[STUDY MATERIAL]
◇ ◇ ◇ ◇ ◇

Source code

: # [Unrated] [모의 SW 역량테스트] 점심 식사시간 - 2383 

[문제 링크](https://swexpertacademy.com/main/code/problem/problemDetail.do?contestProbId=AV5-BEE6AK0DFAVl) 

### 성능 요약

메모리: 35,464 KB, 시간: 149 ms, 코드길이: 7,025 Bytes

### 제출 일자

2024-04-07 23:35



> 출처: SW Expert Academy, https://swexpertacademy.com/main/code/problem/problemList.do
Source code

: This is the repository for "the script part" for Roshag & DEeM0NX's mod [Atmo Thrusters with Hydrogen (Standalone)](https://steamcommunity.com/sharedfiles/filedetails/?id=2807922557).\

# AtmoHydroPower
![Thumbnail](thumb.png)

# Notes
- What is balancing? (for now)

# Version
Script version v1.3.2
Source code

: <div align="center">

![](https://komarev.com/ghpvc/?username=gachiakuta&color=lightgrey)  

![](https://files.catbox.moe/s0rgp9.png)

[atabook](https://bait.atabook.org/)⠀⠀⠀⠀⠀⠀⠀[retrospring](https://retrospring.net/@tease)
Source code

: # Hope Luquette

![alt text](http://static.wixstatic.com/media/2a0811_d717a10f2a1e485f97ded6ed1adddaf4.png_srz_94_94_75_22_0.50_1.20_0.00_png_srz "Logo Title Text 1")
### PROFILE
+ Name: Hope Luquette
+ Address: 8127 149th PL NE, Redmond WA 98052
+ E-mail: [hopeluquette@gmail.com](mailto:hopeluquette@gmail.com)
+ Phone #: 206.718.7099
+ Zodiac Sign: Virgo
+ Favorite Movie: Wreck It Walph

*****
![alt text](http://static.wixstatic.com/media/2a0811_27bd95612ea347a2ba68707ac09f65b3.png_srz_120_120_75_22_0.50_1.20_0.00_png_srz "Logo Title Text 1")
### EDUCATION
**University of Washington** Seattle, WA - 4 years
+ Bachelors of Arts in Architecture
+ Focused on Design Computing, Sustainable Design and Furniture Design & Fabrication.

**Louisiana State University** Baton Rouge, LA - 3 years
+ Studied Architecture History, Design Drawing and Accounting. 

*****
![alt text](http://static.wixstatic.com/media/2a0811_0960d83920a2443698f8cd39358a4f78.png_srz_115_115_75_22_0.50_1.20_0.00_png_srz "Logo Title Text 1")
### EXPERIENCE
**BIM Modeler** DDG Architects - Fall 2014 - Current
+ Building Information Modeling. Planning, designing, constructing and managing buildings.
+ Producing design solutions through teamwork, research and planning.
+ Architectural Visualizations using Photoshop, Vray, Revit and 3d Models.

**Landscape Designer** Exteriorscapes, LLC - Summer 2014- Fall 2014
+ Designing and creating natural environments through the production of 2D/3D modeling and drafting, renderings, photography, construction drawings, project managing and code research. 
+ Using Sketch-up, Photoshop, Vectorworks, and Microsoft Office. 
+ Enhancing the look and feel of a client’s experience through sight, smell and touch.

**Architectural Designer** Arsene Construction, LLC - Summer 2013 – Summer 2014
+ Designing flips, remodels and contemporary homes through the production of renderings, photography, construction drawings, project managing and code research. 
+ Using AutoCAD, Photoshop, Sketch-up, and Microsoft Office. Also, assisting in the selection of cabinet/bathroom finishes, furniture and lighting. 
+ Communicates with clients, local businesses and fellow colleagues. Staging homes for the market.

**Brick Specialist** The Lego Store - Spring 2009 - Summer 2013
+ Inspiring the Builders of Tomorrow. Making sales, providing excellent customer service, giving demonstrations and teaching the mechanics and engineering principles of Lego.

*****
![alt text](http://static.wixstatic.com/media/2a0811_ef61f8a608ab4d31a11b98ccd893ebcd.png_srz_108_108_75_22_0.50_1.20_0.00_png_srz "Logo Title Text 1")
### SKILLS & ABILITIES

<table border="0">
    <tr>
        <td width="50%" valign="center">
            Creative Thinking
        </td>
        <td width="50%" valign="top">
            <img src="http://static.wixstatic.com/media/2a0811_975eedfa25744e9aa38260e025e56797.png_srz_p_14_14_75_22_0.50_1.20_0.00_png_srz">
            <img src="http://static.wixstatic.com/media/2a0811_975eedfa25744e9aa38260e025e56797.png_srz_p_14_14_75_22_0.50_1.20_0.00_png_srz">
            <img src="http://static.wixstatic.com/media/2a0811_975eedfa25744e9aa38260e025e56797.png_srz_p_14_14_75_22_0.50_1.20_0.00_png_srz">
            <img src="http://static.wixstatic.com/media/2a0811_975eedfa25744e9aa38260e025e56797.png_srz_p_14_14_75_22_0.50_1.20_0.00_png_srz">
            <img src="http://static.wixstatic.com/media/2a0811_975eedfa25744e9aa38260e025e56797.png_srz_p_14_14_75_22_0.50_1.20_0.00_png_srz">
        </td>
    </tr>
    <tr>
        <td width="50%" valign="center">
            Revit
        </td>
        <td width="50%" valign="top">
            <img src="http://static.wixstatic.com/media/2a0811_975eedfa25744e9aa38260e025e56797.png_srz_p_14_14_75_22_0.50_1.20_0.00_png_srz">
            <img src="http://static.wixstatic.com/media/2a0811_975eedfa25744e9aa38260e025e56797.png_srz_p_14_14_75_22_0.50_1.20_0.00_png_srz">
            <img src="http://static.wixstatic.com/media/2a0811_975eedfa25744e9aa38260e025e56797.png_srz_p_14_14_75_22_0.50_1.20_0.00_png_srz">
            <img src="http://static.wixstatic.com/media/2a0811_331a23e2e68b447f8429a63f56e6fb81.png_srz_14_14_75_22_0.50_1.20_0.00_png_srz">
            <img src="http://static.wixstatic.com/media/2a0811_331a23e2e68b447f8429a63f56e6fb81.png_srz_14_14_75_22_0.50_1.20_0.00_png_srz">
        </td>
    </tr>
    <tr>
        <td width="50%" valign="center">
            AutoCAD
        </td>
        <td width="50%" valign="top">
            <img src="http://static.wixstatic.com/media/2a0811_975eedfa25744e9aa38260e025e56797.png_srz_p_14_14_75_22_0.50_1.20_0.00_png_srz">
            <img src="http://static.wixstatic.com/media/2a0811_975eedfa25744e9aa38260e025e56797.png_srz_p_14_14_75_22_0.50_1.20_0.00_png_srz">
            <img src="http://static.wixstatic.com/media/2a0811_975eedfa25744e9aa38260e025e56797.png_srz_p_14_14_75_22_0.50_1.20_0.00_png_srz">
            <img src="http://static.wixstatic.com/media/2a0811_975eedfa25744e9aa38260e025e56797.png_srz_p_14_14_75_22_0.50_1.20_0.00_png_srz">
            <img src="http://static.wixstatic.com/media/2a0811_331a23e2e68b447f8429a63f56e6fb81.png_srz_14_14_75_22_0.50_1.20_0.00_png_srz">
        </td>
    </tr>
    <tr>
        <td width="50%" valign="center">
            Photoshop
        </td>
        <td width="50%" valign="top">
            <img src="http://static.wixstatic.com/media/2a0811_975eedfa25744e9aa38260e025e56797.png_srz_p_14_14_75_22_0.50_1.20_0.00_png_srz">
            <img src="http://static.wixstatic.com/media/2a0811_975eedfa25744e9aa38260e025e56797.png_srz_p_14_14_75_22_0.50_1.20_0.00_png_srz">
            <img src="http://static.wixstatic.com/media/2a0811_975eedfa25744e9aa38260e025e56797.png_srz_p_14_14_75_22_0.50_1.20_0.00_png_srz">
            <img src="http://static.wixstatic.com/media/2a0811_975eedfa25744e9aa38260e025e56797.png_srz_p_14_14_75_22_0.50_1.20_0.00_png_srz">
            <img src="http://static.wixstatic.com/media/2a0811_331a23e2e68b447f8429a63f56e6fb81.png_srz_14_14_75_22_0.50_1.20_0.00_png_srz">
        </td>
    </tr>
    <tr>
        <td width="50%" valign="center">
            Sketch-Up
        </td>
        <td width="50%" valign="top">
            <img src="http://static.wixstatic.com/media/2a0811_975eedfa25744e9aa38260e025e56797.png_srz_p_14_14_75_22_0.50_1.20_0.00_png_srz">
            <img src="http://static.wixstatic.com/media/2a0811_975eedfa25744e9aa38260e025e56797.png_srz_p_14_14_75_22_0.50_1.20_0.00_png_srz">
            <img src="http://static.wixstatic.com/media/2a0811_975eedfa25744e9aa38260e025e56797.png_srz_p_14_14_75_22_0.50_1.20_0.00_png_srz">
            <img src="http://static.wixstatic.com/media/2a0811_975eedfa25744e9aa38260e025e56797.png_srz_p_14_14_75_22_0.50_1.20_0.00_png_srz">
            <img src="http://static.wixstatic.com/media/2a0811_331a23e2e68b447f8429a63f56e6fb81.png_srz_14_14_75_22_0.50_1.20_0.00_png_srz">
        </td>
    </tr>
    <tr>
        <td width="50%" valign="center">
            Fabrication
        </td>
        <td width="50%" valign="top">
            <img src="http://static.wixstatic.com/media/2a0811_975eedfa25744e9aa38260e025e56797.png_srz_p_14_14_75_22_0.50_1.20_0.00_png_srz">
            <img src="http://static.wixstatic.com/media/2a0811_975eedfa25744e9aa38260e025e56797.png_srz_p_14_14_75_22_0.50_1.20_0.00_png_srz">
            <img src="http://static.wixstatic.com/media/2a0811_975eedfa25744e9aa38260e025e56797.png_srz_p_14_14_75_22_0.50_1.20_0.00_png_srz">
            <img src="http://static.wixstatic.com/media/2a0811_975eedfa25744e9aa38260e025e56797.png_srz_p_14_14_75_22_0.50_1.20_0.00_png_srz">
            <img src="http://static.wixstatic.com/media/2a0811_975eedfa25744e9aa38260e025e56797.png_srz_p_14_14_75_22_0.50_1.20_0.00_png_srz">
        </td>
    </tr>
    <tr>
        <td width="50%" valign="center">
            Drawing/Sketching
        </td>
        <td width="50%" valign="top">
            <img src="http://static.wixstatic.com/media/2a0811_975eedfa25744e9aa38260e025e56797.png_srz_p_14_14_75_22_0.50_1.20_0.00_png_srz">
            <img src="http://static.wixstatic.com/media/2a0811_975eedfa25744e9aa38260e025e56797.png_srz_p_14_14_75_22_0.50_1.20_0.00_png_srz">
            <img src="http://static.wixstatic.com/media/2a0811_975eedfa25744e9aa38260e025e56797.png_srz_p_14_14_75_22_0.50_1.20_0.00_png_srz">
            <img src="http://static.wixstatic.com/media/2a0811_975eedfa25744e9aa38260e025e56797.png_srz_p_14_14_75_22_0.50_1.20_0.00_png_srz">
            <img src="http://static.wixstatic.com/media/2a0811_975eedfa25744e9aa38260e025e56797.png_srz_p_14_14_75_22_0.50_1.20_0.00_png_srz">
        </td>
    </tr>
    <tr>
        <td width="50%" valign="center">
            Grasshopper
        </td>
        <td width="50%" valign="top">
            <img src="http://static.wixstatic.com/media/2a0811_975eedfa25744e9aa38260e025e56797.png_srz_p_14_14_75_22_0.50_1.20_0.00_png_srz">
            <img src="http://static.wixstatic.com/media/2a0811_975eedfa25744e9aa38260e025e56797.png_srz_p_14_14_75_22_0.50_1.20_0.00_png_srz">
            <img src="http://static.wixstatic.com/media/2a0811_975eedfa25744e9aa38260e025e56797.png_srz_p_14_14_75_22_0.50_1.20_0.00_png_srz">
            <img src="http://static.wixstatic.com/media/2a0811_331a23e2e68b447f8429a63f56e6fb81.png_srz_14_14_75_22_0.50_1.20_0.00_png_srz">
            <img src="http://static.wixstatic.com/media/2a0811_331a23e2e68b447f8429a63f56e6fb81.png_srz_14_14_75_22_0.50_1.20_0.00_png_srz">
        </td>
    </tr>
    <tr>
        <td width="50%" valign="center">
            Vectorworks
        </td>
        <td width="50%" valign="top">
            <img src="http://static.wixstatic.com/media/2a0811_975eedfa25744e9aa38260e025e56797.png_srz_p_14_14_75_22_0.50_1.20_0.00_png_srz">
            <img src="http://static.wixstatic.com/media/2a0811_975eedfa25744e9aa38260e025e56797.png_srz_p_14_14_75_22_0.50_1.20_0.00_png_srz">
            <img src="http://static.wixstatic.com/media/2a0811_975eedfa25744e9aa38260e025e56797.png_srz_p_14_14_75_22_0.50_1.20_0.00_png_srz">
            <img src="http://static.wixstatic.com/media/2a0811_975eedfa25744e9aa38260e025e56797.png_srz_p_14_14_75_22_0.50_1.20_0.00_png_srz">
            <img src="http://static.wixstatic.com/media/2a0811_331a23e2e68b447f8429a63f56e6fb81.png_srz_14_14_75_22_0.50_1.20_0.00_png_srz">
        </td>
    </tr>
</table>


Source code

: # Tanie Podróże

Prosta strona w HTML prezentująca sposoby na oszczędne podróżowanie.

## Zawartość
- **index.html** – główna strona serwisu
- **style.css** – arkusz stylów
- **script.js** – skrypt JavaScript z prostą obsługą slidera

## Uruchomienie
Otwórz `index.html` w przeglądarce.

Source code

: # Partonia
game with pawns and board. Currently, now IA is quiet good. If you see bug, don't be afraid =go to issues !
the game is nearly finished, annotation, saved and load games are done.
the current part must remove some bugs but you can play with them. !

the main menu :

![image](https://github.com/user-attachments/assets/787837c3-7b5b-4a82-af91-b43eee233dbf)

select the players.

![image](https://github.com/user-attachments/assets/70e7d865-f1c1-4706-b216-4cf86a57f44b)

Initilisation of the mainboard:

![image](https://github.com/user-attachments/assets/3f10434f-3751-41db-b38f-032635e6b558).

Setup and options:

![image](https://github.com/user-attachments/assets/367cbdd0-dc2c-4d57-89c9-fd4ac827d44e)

◇ ◇ ◇ ◇ ◇

[WHAT THE EXERCISE ASKS] Lines of the listing above that hold the string "Fabrication" should each be copied.

[RESPONSE TO THE TASK]
+ Focused on Design Computing, Sustainable Design and Furniture Design & Fabrication.
            Fabrication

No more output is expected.